_Your instructions_. Among the lines below, which ones contain the word "history"? Copy every such line.

-- Exercise data follows --

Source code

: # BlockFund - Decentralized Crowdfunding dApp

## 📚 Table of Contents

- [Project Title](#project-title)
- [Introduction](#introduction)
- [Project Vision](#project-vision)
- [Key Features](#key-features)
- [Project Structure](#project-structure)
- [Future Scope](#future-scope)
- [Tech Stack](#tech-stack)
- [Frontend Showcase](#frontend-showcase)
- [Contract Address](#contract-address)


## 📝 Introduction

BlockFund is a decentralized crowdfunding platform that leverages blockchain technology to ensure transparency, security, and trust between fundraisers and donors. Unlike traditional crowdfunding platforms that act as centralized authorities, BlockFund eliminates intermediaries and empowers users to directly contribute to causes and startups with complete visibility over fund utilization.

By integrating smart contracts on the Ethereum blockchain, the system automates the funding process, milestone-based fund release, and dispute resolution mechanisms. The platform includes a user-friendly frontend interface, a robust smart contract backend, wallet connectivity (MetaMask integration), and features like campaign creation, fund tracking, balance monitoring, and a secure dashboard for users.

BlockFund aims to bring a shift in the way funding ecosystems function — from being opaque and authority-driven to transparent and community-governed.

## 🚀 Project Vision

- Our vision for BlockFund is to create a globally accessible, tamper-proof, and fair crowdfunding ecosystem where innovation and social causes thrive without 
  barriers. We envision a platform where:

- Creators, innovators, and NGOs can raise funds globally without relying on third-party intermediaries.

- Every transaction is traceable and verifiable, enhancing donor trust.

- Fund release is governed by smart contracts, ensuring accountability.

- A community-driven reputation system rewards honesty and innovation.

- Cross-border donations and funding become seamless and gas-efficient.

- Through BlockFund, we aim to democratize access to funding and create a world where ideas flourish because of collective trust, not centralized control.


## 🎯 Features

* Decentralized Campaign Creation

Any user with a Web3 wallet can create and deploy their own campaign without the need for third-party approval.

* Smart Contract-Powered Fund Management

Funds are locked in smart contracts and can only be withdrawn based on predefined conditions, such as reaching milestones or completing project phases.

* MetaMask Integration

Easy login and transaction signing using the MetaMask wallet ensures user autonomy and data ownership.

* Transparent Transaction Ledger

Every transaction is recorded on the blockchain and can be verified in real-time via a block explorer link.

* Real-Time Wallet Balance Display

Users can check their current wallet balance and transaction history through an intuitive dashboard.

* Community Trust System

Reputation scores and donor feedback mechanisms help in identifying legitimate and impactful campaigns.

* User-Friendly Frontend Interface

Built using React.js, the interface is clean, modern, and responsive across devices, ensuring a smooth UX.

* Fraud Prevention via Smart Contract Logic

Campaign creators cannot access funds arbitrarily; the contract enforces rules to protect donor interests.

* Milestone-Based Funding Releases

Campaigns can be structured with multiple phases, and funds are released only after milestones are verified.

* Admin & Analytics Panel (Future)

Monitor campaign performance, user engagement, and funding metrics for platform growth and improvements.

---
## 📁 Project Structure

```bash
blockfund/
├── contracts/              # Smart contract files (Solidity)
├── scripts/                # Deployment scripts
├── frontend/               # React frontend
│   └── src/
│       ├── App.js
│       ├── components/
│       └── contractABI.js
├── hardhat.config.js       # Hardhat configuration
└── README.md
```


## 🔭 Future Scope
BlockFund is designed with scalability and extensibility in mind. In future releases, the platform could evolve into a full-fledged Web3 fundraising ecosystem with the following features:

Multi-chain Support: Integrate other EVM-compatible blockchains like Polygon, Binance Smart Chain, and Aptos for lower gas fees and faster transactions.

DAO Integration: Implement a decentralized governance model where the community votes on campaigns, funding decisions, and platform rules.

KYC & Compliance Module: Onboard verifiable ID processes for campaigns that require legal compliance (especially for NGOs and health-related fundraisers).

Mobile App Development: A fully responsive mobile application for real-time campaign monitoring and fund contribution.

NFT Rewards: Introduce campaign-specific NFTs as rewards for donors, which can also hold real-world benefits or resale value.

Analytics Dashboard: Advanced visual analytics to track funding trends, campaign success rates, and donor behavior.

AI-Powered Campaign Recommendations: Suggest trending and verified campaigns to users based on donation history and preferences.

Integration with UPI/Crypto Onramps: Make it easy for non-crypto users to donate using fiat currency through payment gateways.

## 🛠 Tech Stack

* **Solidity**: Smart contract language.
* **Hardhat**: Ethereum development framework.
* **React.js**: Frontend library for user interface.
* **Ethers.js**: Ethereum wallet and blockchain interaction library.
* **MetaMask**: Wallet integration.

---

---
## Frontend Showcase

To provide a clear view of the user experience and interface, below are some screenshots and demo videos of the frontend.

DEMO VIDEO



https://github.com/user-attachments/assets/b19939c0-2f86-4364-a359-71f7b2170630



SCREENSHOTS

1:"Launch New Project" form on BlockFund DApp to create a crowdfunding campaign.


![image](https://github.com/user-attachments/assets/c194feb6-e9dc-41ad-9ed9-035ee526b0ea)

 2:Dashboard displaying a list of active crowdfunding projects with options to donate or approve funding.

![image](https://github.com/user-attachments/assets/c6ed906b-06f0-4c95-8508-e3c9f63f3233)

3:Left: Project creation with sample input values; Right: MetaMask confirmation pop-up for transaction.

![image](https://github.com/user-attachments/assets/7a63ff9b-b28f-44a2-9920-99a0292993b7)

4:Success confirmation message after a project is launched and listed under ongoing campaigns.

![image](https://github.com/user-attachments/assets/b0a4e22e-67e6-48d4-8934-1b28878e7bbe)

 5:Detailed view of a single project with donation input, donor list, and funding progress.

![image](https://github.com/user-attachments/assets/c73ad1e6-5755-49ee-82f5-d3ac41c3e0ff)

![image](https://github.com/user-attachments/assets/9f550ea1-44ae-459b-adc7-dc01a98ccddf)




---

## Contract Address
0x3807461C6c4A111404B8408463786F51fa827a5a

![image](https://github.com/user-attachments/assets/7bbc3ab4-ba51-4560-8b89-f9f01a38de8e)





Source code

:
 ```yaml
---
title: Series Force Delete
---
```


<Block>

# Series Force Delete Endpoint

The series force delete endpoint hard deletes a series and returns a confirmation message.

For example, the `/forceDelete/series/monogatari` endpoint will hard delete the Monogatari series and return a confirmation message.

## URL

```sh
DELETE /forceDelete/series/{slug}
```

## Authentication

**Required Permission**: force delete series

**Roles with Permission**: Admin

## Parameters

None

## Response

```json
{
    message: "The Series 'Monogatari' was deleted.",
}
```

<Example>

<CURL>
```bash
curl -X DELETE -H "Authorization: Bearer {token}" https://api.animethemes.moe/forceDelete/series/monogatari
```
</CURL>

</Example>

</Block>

-- Exercise data concluded --

_Answer box_.
Users can check their current wallet balance and transaction history through an intuitive dashboard.
AI-Powered Campaign Recommendations: Suggest trending and verified campaigns to users based on donation history and preferences.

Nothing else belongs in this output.